Но настал момент, когда мне пришлось признать, что за этой стеной существует помещение — и не одно, — занимающее то же самое пространство, что и коридор, иначе говоря, перекрывающееся с ним. Осознание того, что я слышала, того, что нечто существует в сознании уже долгое время, пришло тогда, когда я поняла: этот город мне почти наверняка придется покинуть. Конечно же, это поняли и другие. Пример уже упомянутого мною явления: идея, информация без вмешательства со стороны властей проникает одновременно в головы многих. Об этом не объявляли по сети вещания или с трибун на собраниях, не печатали в газетах, не давали информацию на радио и телевидении. Конечно, медиа все время что-то вещают, но это «что-то» не усваивается с такой эффективностью, как информация из других каналов. По преимуществу народ не обращает внимания на то, что ему говорят власти… Впрочем, это не совсем так. Официальную информацию замечают, обсуждают, критикуют, жалуются на решения властей, но это совсем другое. Может быть, она служит как бы средством развлечения публики? Нет, это тоже не совсем верно. Люди не действуют так, как им велено, вот в чем суть. Если только их к этому не принуждают. Но эта информация, другая, поступающая неведомо откуда, «из воздуха», побуждает людей к действию. К примеру, задолго до того, как властями были введены нормы отпуска продуктов питания, я могла встретить в коридоре мистера Мехту и его жену. Эта весьма пожилая пара волокла к себе мешок картофеля. Надо ли говорить, что и я запасалась картошкой… Мы обменивались улыбками и замечаниями, отражающими нашу прозорливость.

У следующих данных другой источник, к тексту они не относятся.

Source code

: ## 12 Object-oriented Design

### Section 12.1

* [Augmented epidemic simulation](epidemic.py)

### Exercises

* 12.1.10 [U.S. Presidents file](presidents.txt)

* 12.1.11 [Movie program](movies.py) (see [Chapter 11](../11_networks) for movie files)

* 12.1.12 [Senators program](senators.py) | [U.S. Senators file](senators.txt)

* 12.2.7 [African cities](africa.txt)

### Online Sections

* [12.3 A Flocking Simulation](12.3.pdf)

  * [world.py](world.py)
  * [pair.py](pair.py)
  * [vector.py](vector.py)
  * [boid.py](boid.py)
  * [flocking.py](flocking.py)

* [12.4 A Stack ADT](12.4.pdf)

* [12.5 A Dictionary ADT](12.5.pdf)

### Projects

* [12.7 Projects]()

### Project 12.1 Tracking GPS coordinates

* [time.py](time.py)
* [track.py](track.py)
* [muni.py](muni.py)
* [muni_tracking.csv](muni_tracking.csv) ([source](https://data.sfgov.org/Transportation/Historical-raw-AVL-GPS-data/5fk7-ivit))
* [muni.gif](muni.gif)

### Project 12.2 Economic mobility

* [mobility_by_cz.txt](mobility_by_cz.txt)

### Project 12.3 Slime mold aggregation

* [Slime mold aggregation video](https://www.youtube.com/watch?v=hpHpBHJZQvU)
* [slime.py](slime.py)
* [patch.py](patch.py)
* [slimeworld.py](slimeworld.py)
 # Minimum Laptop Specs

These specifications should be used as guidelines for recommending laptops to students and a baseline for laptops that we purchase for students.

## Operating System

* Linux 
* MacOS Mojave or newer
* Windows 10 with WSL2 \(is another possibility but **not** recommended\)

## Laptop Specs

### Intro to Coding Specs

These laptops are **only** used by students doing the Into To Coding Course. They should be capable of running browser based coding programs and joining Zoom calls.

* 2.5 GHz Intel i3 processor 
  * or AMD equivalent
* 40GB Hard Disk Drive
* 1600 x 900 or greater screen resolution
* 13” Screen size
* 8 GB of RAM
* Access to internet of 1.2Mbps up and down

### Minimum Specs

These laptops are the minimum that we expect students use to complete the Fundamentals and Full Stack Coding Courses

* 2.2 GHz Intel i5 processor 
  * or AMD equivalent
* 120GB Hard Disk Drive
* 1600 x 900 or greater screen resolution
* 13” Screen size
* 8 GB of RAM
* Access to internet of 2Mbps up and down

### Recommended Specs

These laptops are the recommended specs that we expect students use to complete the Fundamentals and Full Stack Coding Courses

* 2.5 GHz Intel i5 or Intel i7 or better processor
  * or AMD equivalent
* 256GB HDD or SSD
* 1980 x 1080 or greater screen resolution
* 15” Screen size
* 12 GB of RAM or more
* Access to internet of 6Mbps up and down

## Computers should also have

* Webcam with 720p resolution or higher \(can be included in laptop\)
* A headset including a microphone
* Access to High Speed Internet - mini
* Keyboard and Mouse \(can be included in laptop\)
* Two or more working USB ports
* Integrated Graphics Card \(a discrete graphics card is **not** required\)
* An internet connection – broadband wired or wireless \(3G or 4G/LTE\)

Подобным же образом, встретившись с миссис Уайт на тротуаре у входа, я выслушивала ее замечание по поводу того, что «не следует тянуть слишком долго», и отвечала, что у нас есть еще месяц-другой в запасе, но не стоит откладывать на последний день. Мы имели в виду то же самое, о чем толковали все: что пора бежать из города. Никто официально об этом не объявлял, никто официально не признавал, что город пустеет, разве что в качестве временной тенденции, не имеющей устойчивого характера.